I know this is not the information your husband wanted but it is important to keep the experts up to date on all changes your husband is experiencing during radiotherapy. They have seen it all before and have a strategy to deal with it.

All the best with the treatment and I am sure others on this forum will give reassurances with their experiences.

Getting my ureter and urethra's wrong. The ureter is the tube between kidney and bladder, the urethra is from the bladder to the outside world and passes through the prostate but constriction of the urethra can cause a backup of urine through the ureter into the kidneys.
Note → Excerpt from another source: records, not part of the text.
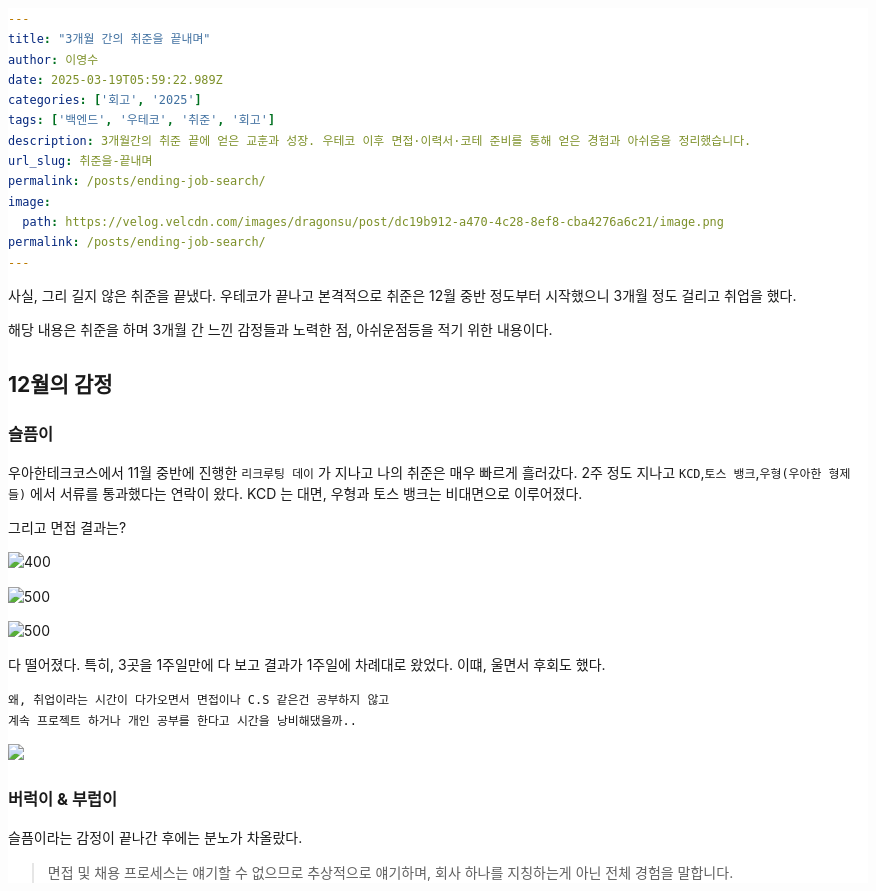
```yaml
---
title: "3개월 간의 취준을 끝내며"
author: 이영수
date: 2025-03-19T05:59:22.989Z
categories: ['회고', '2025']
tags: ['백엔드', '우테코', '취준', '회고']
description: 3개월간의 취준 끝에 얻은 교훈과 성장. 우테코 이후 면접·이력서·코테 준비를 통해 얻은 경험과 아쉬움을 정리했습니다.
url_slug: 취준을-끝내며
permalink: /posts/ending-job-search/
image:
  path: https://velog.velcdn.com/images/dragonsu/post/dc19b912-a470-4c28-8ef8-cba4276a6c21/image.png
permalink: /posts/ending-job-search/
---
```

사실, 그리 길지 않은 취준을 끝냈다.
우테코가 끝나고 본격적으로 취준은 12월 중반 정도부터 시작했으니 3개월 정도 걸리고 취업을 했다.

해당 내용은 취준을 하며 3개월 간 느낀 감정들과 노력한 점, 아쉬운점등을 적기 위한 내용이다.

## 12월의 감정

### 슬픔이

우아한테크코스에서 11월 중반에 진행한 `리크루팅 데이` 가 지나고 나의 취준은 매우 빠르게 흘러갔다.
2주 정도 지나고 `KCD`,`토스 뱅크`,`우형(우아한 형제들)` 에서 서류를 통과했다는 연락이 왔다.
KCD 는 대면, 우형과 토스 뱅크는 비대면으로 이루어졌다.

그리고 면접 결과는?

![400](https://i.imgur.com/OlDP7e0.png)

![500](https://i.imgur.com/Uuu0kNw.png)

![500](https://i.imgur.com/kojpCz4.png)

다 떨어졌다. 특히, 3곳을 1주일만에 다 보고 결과가 1주일에 차례대로 왔었다.
이떄, 울면서 후회도 했다.

```
왜, 취업이라는 시간이 다가오면서 면접이나 C.S 같은건 공부하지 않고
계속 프로젝트 하거나 개인 공부를 한다고 시간을 낭비해댔을까..
```

![](https://i.imgur.com/tYct9wR.png)

### 버럭이 & 부럽이

슬픔이라는 감정이 끝나간 후에는 분노가 차올랐다.

> 면접 및 채용 프로세스는 얘기할 수 없으므로 추상적으로 얘기하며, 회사 하나를 지칭하는게 아닌 전체 경험을 말합니다.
Give us a break - it is Friday and has been a heavy week with husband in week one of his 4th chemotherapy session. He is feeling well enough today that we are going out for meal this evening at a taverna where the tables are very well spaced apart. The storms have gone and we can sit outside so less chance of infection. 

Hi Robina,

I had a catheter fitted for my prostatectomy.  It was there it had a purpose AND it worked,.

The last thing your husband wants during all this chaos is an infection because the urine is staying too long where not wanted.

People told me that when taking  out I would know about it. no such hing. It was gone without  a blink.

The medics know what they are doing - go for it.

Good luck

Roger

Alwayshope 

Thank you for your very helpful response. My husband will definitely speak to the Radiologist on Monday,  He has been coping really well with the treatment so far and otherwise feeling well.   I wish your husband well with his treatment and hope you enjoy your meal out while he is feeling well enough. Kind regards Robina

Hi RogerH thank you for your helpful reply. My husband has a fear of having a catheter due to stories from others who had difficulty. I have been trying to reassure him with some of the information I have read from others on this forum. Wishing you well in your recovery Kind regards Robina

Hi Robina

do not believe stories as they tend to get exaggerated.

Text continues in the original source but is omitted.